### ABOUT THIS EXERCISE
Could you restate word for word each line from the top of the listing below through the line containing "May have these reasons:<br>"? Keep the pictures out.

### RECORDS
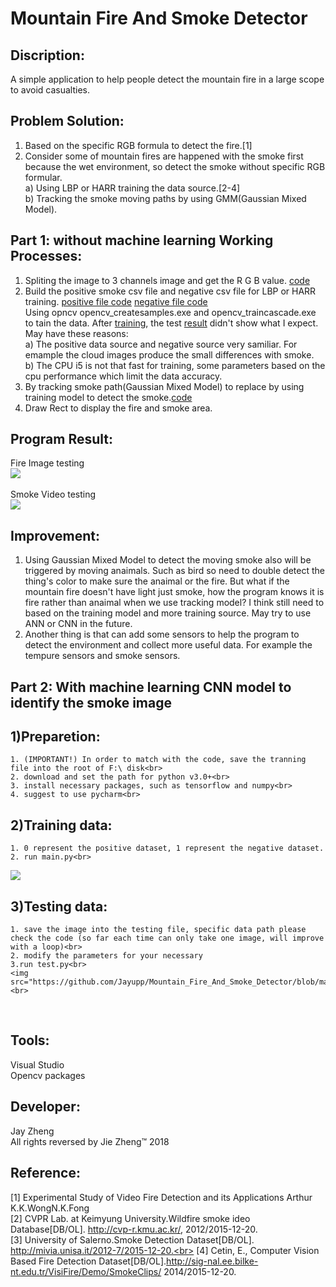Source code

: # Mountain Fire And Smoke Detector

Discription:
-
A simple application to help people detect the mountain fire in a large scope to avoid casualties.


Problem Solution:
-
1. Based on the specific RGB formula to detect the fire.[1] </br>
2. Consider some of mountain fires are happened with the smoke first because the wet environment, so detect the smoke without specific RGB formular.</br>
  a) Using LBP or HARR training the data source.[2-4] </br>
  b) Tracking the smoke moving paths by using GMM(Gaussian Mixed Model). </br>
  
Part 1: without machine learning Working Processes:
-
1. Spliting the image to 3 channels image and get the R G B value. [code](https://github.com/Jayupp/Mountain_Fire_And_Smoke_Detector/blob/master/ReadMe%20source/Check_RGB_COLOR.PNG)</br> 
2. Build the positive smoke csv file and negative csv file for LBP or HARR training. [positive file code](https://github.com/Jayupp/Mountain_Fire_And_Smoke_Detector/blob/master/BuildCSV/build_positive_code.txt) [negative file code](https://github.com/Jayupp/Mountain_Fire_And_Smoke_Detector/blob/master/BuildCSV/build_negative_code.txt)<br>
Using opncv opencv_createsamples.exe and opencv_traincascade.exe to tain the data. After [training](https://github.com/Jayupp/Mountain_Fire_And_Smoke_Detector/blob/master/ReadMe%20source/createSamples.PNG), the test [result](https://github.com/Jayupp/Mountain_Fire_And_Smoke_Detector/blob/master/ReadMe%20source/cascade.xml) didn't show what I expect. <br>
May have these reasons:<br>
    a) The positive data source and negative source very samiliar. For emample the cloud images produce the small differences with smoke. <br>
    b) The CPU i5 is not that fast for training, some parameters based on the cpu performance which limit the data accuracy.<br>
3. By tracking smoke path(Gaussian Mixed Model) to replace by using training model to detect the smoke.[code](https://github.com/Jayupp/Mountain_Fire_And_Smoke_Detector/blob/master/ReadMe%20source/check_Smoke.PNG)<br>
4. Draw Rect to display the fire and smoke area.

Program Result:
-
Fire Image testing<br>
<img src="https://github.com/Jayupp/Mountain_Fire_And_Smoke_Detector/blob/master/ReadMe%20source/fire_image_check.PNG"/>
<br>
<br>
Smoke Video testing<br>
<img src="https://github.com/Jayupp/Mountain_Fire_And_Smoke_Detector/blob/master/ReadMe%20source/smoke_video_check.PNG"/><br>

Improvement:
-
1. Using Gaussian Mixed Model to detect the moving smoke also will be triggered by moving anaimals. Such as bird so need to double detect the thing's color to make sure the anaimal or the fire. But what if the mountain fire doesn't have light just smoke, how the program knows it is fire rather than anaimal when we use tracking model? I think still need to based on the training model and more training source. May try to use ANN or CNN in the future.
2. Another thing is that can add some sensors to help the program to detect the environment and collect more useful data. For example the tempure sensors and smoke sensors. 

Part 2: With machine learning CNN model to identify the smoke image
-
1)Preparetion:
-
    1. (IMPORTANT!) In order to match with the code, save the tranning file into the root of F:\ disk<br>
    2. download and set the path for python v3.0+<br>
    3. install necessary packages, such as tensorflow and numpy<br>
    4. suggest to use pycharm<br>
2)Training data:
-
    1. 0 represent the positive dataset, 1 represent the negative dataset.
    2. run main.py<br>
  <img src="https://github.com/Jayupp/Mountain_Fire_And_Smoke_Detector/blob/master/ReadMe%20source/TrainingResult.jpg"/><br>

3)Testing data:
-
    1. save the image into the testing file, specific data path please check the code (so far each time can only take one image, will improve with a loop)<br>
    2. modify the parameters for your necessary
    3.run test.py<br>
    <img src="https://github.com/Jayupp/Mountain_Fire_And_Smoke_Detector/blob/master/ReadMe%20source/TestingResult.jpg"/><br>

  <br>



Tools:
-
Visual Studio<br>
Opencv packages<br>

Developer:
-
Jay Zheng<br>
All rights reversed by Jie Zheng™ 2018

Reference:
-
[1] Experimental Study of Video Fire Detection and its Applications Arthur K.K.WongN.K.Fong<br>
[2] CVPR Lab. at Keimyung University.Wildfire smoke ideo Database[DB/OL]. http://cvp-r.kmu.ac.kr/, 2012/2015-12-20.<br>
[3] University of Salerno.Smoke Detection Dataset[DB/OL]. http://mivia.unisa.it/2012-7/2015-12-20.<br>
[4] Cetin, E., Computer Vision Based Fire Detection Dataset[DB/OL].http://sig-nal.ee.bilke-nt.edu.tr/VisiFire/Demo/SmokeClips/ 2014/2015-12-20.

### THE ANSWER
Source code

: # Mountain Fire And Smoke Detector

Discription:
-
A simple application to help people detect the mountain fire in a large scope to avoid casualties.


Problem Solution:
-
1. Based on the specific RGB formula to detect the fire.[1] </br>
2. Consider some of mountain fires are happened with the smoke first because the wet environment, so detect the smoke without specific RGB formular.</br>
  a) Using LBP or HARR training the data source.[2-4] </br>
  b) Tracking the smoke moving paths by using GMM(Gaussian Mixed Model). </br>
  
Part 1: without machine learning Working Processes:
-
1. Spliting the image to 3 channels image and get the R G B value. [code](https://github.com/Jayupp/Mountain_Fire_And_Smoke_Detector/blob/master/ReadMe%20source/Check_RGB_COLOR.PNG)</br> 
2. Build the positive smoke csv file and negative csv file for LBP or HARR training. [positive file code](https://github.com/Jayupp/Mountain_Fire_And_Smoke_Detector/blob/master/BuildCSV/build_positive_code.txt) [negative file code](https://github.com/Jayupp/Mountain_Fire_And_Smoke_Detector/blob/master/BuildCSV/build_negative_code.txt)<br>
Using opncv opencv_createsamples.exe and opencv_traincascade.exe to tain the data. After [training](https://github.com/Jayupp/Mountain_Fire_And_Smoke_Detector/blob/master/ReadMe%20source/createSamples.PNG), the test [result](https://github.com/Jayupp/Mountain_Fire_And_Smoke_Detector/blob/master/ReadMe%20source/cascade.xml) didn't show what I expect. <br>
May have these reasons:<br>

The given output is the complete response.